NIST Evaluations

Since its founding in 1992, LDC has worked with the National Institute of Standards and Technology (NIST) [1] on a series of ongoing human language technology evaluations. LDC partners with NIST’s Multimodal Information Group [2] and Retrieval Group [3] to provide training, development and test data for research areas that include speech recognition, language recognition, machine translation, cross-language retrieval and multimedia retrieval.

This collaboration includes evaluations in the following programs and areas:

AQUAINT (Advanced Question Answering for Intelligence) [4]

The AQUAINT program sought to solve the problem of finding topically relevant, semantically related, timely information in massive amounts of data in diverse languages, formats, and genres. AQUAINT technology allows users to pose a series of intertwined, complex questions and obtain comprehensive answers in the context of broad information-gathering tasks.
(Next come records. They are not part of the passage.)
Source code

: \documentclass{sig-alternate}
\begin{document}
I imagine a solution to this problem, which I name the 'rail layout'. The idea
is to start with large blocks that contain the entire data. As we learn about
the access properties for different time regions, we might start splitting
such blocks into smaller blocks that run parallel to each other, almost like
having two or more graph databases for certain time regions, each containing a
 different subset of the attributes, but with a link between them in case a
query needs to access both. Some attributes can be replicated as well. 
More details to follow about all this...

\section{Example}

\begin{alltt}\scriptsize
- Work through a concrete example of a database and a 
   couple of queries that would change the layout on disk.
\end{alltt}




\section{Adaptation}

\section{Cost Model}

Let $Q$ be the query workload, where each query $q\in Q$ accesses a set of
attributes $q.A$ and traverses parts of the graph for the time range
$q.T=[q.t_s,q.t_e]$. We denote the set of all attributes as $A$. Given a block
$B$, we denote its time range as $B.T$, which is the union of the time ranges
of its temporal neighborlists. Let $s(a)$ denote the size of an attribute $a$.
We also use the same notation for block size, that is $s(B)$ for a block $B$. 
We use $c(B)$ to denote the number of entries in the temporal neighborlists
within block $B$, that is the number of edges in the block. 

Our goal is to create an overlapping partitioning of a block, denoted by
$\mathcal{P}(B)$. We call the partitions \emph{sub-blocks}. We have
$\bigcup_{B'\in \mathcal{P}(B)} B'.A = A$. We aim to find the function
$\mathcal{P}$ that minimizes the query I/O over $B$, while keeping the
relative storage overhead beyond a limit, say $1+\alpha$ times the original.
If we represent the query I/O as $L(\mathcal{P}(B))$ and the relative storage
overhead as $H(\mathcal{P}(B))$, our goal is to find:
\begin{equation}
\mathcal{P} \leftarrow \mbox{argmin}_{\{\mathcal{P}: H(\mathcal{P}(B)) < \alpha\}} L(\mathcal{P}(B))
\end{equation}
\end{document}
LDC supported this task through the development and distribution of English newswire data sets. The AQUAINT text collections are available through the LDC Catalog [5].

ACE (Automatic Content Extraction) [6]

The objective of the ACE program was to develop automatic content extraction technology to support automatic processing of human language in text form from a variety of sources (such as newswire, broadcast conversation and weblogs). LDC developed and distributed annotated Arabic, Chinese, English and Spanish broadcast transcripts, newswire and web text through the 2008 evaluation.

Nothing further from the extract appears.